米ハイテク株安が嫌気されIT/ハイテク関連株が売られ日経平均が3日続落

為替
NY時間で20、21日の米FOMCを前にドルを買い戻す動きが強まった流れを引継ぎ20日の東京為替市場でのドル円相場は前日東京終値より30銭ほど円安ドル高の1ドル=106円前後で取引を開始した。日中取引では英国のEU離脱交渉の進展報道やECBの金融政策正常化に向けたECB関係者の発言などを受け対円でユーロが買われ円安ユーロ高が進んだことから円がドルに対しても弱含みドル円は106円台前半へ上昇した。又、今日が5・10日にあたることから国内輸入業者からの実需の円売りドル買いも入りドル円を下支えした。午後は明日の東京市場が休場となることで米FOMCの結果を見極めたいとの思惑から様子見ムードが強まりドル円は106円台前半での小動きに推移した。15時15分現在、1ドル=106円29銭。
株式(日経平均)
20日の東京株式市場では前日のNY株式市場でフェイスブック株が急落したことで他のハイテク株へも売りが波及しNYダウ、ナスダック共に大幅下落したことを受け投資家のリスク回避姿勢が強まり幅広い銘柄が売り優勢となった。日経平均株価は前日比182円92銭安の21297円98銭と大幅続落して寄り付いた。寄り後は米ハイテク株安を映し東京市場でも東京エレク、ソフトバンクなどのIT/ハイテク関連株中心に大きく値下がりし日経平均は一時250円超下落した。その後円安を受け下げが一巡した後は銀行や証券など3月決算の高配当銘柄中心に配当狙いの買いが入り日経平均は下げ渋りやや値を戻した。しかしながら戻りは一時的で上値の重い動きで推移した。前引けの日経平均株価は前日比211円97銭安の21268円93銭で前場の取引を終了した。後場の日経平均は前引けとほぼ同水準で寄り付いた。寄り後は日銀のETF買い付け期待が下支えとなり日経平均は下げ渋り下げ幅を縮小した。

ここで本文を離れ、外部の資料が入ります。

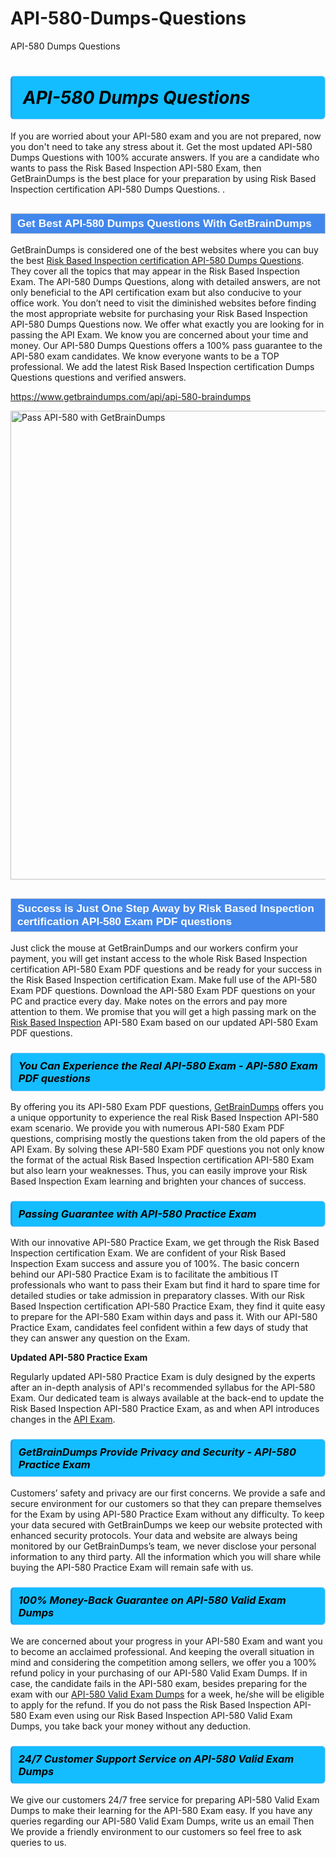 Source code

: # API-580-Dumps-Questions
API-580 Dumps Questions
<h1><strong><span style="display: block; color: #000000; background: #14BDFF; border: 0.5px solid #AED6F1; border-left: 3px solid #3498DB; padding: .6em; border-radius: 6px;">                     <em>API-580 <span class="exam_variation">Dumps Questions</span> </em>                </span></strong>            </h1>                        <p>If you are worried about your API-580 exam and you are not prepared, now you don't need to take any stress about it.             Get the most updated API-580 <span class="exam_variation">Dumps Questions</span> with 100% accurate answers. If you are a candidate who wants to pass the             Risk Based Inspection API-580 Exam, then GetBrainDumps is the best place for your preparation by using Risk Based Inspection certification API-580 <span class="exam_variation">Dumps Questions</span>. .</p>                        <h2 style="background: #4287ec; border: 1px solid #cccccc; padding: 5px 10px;">                <span style="color: #ffffff;">                    <span style="font-size: 11pt;">                        <span style="line-height: normal;">                            <span style="font-family: Calibri,sans-serif;">                                <strong>                                    <span style="font-size: 13.0pt;">Get Best API-580 <span class="exam_variation">Dumps Questions</span> With GetBrainDumps</span>                                </strong>                            </span>                        </span>                    </span>                </span>            </h2>                        <p>GetBrainDumps is considered one of the best websites where you can buy the best <a href="https://www.getbraindumps.com/api/risk-based-inspection-certification-braindumps.html">Risk Based Inspection certification API-580 <span class="exam_variation">Dumps Questions</span></a>.             They cover all the topics that may appear in the Risk Based Inspection Exam. The API-580 <span class="exam_variation">Dumps Questions</span>,             along with detailed answers, are not only beneficial to the API certification exam but also conducive to your office work.             You don’t need to visit the diminished websites before finding the most appropriate website for purchasing your             Risk Based Inspection API-580 <span class="exam_variation">Dumps Questions</span> now. We offer what exactly you are looking for in passing the API Exam.             We know you are concerned about your time and money. Our API-580 <span class="exam_variation">Dumps Questions</span> offers a 100% pass guarantee to the             API-580 exam candidates. We know everyone wants to be a TOP professional. We add the latest Risk Based Inspection certification <span class="exam_variation">Dumps Questions</span> questions and verified answers.</p>                        <p><a href="https://www.getbraindumps.com/api/api-580-braindumps">https://www.getbraindumps.com/api/api-580-braindumps</a></p>                        <p><a href="https://www.getbraindumps.com/"><img src="https://www.getbraindumps.com/images/get-updated-exam-questions-with-discount-getbraindumps.jpg" class="postImage" alt="Pass API-580 with GetBrainDumps" width="750"></a></p>                            <h2 style="background: #4287ec; border: 1px solid #cccccc; padding: 5px 10px;">                <span style="color: #ffffff;">                    <span style="font-size: 11pt;">                        <span style="line-height: normal;">                            <span style="font-family: Calibri,sans-serif;">                                <strong>                                    <span style="font-size: 13.0pt;">Success is Just One Step Away by Risk Based Inspection certification API-580 <span class="exam_variation2">Exam PDF questions</span></span>                                </strong>                            </span>                        </span>                    </span>                </span>            </h2>                        <p>Just click the mouse at GetBrainDumps and our workers confirm your payment, you will get instant access to the whole Risk Based Inspection certification API-580 <span class="exam_variation2">Exam PDF questions</span>             and be ready for your success in the Risk Based Inspection certification Exam. Make full use of the API-580 <span class="exam_variation2">Exam PDF questions</span>. Download the API-580 <span class="exam_variation2">Exam PDF questions</span> on your             PC and practice every day. Make notes on the errors and pay more attention to them. We promise that you will get a high passing mark on the             <a href="https://www.getbraindumps.com/api/api-580-braindumps">Risk Based Inspection</a> API-580 Exam based on our updated API-580 <span class="exam_variation2">Exam PDF questions</span>.</p>                        <h3>                <strong>                    <span style="display: block; color: #000000; background: #14BDFF; border: 0.5px solid #AED6F1; border-left: 3px solid #3498DB; padding: .6em; border-radius: 6px;">                        <em>You Can Experience the Real API-580 Exam - API-580 <span class="exam_variation2">Exam PDF questions</span></em>                    </span>                </strong>            </h3>                        <p>By offering you its API-580 <span class="exam_variation2">Exam PDF questions</span>, <a href="https://www.getbraindumps.com/">GetBrainDumps</a> offers you a unique opportunity to experience the real             Risk Based Inspection API-580 exam scenario. We provide you with numerous API-580 <span class="exam_variation2">Exam PDF questions</span>, comprising mostly             the questions taken from the old papers of the API Exam. By solving these API-580 <span class="exam_variation2">Exam PDF questions</span> you not only know the format of the actual             Risk Based Inspection certification API-580 Exam but also learn your weaknesses. Thus, you can easily improve your             Risk Based Inspection Exam learning and brighten your chances of success.</p>                        <h3>                <strong>                    <span style="display: block; color: #000000; background: #14BDFF; border: 0.5px solid #AED6F1; border-left: 3px solid #3498DB; padding: .6em; border-radius: 6px;">                        <em>Passing Guarantee with API-580 <span class="exam_variation3">Practice Exam</span></em>                    </span>                </strong>            </h3>                        <p>With our innovative API-580 <span class="exam_variation3">Practice Exam</span>, we get through the Risk Based Inspection certification Exam. We are confident of your Risk Based Inspection Exam             success and assure you of 100%. The basic concern behind our API-580 <span class="exam_variation3">Practice Exam</span> is to facilitate the ambitious IT professionals who want to pass their             Exam but find it hard to spare time for detailed studies or take admission in preparatory classes. With our Risk Based Inspection certification API-580 <span class="exam_variation3">Practice Exam</span>, they             find it quite easy to prepare for the API-580 Exam within days and pass it. With our API-580 <span class="exam_variation3">Practice Exam</span>, candidates feel confident within a few days of             study that they can answer any question on the Exam.</p>                        <p><strong>Updated API-580 <span class="exam_variation3">Practice Exam</span></strong></p>                        <p>Regularly updated API-580 <span class="exam_variation3">Practice Exam</span> is duly designed by the experts after an in-depth analysis of API's recommended syllabus for the API-580 Exam.             Our dedicated team is always available at the back-end to update the Risk Based Inspection API-580 <span class="exam_variation3">Practice Exam</span>,             as and when API introduces changes in the <a href="https://www.getbraindumps.com/api-braindumps.html">API Exam</a>.</p>                        <h3>                <strong>                    <span style="display: block; color: #000000; background: #14BDFF; border: 0.5px solid #AED6F1; border-left: 3px solid #3498DB; padding: .6em; border-radius: 6px;">                        <em>GetBrainDumps Provide Privacy and Security - API-580 <span class="exam_variation3">Practice Exam</span></em>                    </span>                </strong>            </h3>                        <p>Customers’ safety and privacy are our first concerns. We provide a safe and secure environment for our customers so that they can prepare themselves for the Exam by using             API-580 <span class="exam_variation3">Practice Exam</span> without any difficulty. To keep your data secured with GetBrainDumps we keep our website protected with enhanced security protocols. Your data and website             are always being monitored by our GetBrainDumps’s team, we never disclose your personal information to any third party. All the information which you will share while buying             the API-580 <span class="exam_variation3">Practice Exam</span> will remain safe with us.</p>                        <h3>                <strong>                    <span style="display: block; color: #000000; background: #14BDFF; border: 0.5px solid #AED6F1; border-left: 3px solid #3498DB; padding: .6em; border-radius: 6px;">                        <em>100% Money-Back Guarantee on API-580 <span class="exam_variation4">Valid Exam Dumps</span></em>                    </span>                </strong>            </h3>                        <p>We are concerned about your progress in your API-580 Exam and want you to become an acclaimed professional. And keeping the overall situation in mind and             considering the competition among sellers, we offer you a 100% refund policy in your purchasing of our API-580 <span class="exam_variation4">Valid Exam Dumps</span>. If in case, the candidate fails in the             API-580 exam, besides preparing for the exam with our <a href="https://www.getbraindumps.com/api/api-580-braindumps">API-580 <span class="exam_variation4">Valid Exam Dumps</span></a> for a week, he/she will be eligible to apply for the refund. If you do not pass the             Risk Based Inspection API-580 Exam even using our Risk Based Inspection API-580 <span class="exam_variation4">Valid Exam Dumps</span>, you             take back your money without any deduction.</p>                        <h3>                <strong>                    <span style="display: block; color: #000000; background: #14BDFF; border: 0.5px solid #AED6F1; border-left: 3px solid #3498DB; padding: .6em; border-radius: 6px;">                        <em>24/7 Customer Support Service on API-580 <span class="exam_variation4">Valid Exam Dumps</span></em>                    </span>                </strong>            </h3>                        <p>We give our customers 24/7 free service for preparing API-580 <span class="exam_variation4">Valid Exam Dumps</span> to make their learning for the API-580 Exam easy. If you have any queries regarding our             API-580 <span class="exam_variation4">Valid Exam Dumps</span>, write us an email Then We provide a friendly environment to our customers so feel free to ask queries to us.</p>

大引けの日経平均株価は前日比99円93銭安の21380円97銭と3日続落した。
貴金属
金先限帳入値は4487円(前日比+48円)。銀先限帳入値は56.0円(前日比+0.6円)。プラチナ先限帳入値は3264円(前日比+52円)。パラジウム先限帳入値は3356円(前日比+7円)金は4日ぶりに大幅反発した。NY高と円安ユーロ高を受け買い優勢で始まった。寄り後はドル建て現物相場の上昇一服で上値が抑えられ高もち合いで推移した。昨日まで3日連続で大幅安したことで売られ過ぎとの見方や夜間取引の安値が昨日の帳入値を下回らなかったことなどで売り方の買戻しや自立反発狙いの買いを誘った。プラチナも4日ぶりに大幅反発した。NY安と円安ユーロ高を受け大幅反発して寄り付いた。寄り後は金の堅調やドル建て現物相場の強含みで底堅い動きとなり高値圏で堅調に推移した。
石油
原油先限帳入値は41030円(前日比+510円)。ガソリン先限帳入値は55920円(前日比+720円)。灯油先限帳入値は56860円(前日比+320円)東京原油は3日続伸した。NY原油安を円安に相殺され続伸して寄り付いた。寄り後にNY原油夜間取引が強含んだことや更なる円安進行からじり高となり上げ幅を拡大した。ガソリンと灯油も原油に連動するかたちで大幅高した。
ゴム
ゴム先限帳入値は187.0円(前日比-4.0円)東京ゴムは3日続落した。上海ゴム夜間取引安を受け売り優勢となった。寄り後は円安に支援され一時プラス圏に浮上したものの日中取引の上海ゴムが夜間取引からの下げ幅を拡大するにつれて売りが加速し節目の190円を下回り一段安した。
とうもろこし・大豆
コーン先限帳入値は23370円(前日比+250円)。大豆先限帳入値は48100円(前日比+550円)。コーンと大豆は反発した。コーンは円安を受け小高く寄り付いた。寄り後は昨日大幅安した反動から買戻しや修正高狙いの買いが入ったことに加えシカゴ夜間取引高や円安を好感した買いに押し上げられ上げ幅を拡大した。大豆は円安とシカゴ夜間取引高を受け反発して始まった。寄り後更に円安が進んだことやシカゴ夜間取引の堅調が後押しし一段高となり48000円台を回復した。
今日のニュース
今晩の主な経済指標予定
※米連邦公開市場委員会(FOMC)(20、21日)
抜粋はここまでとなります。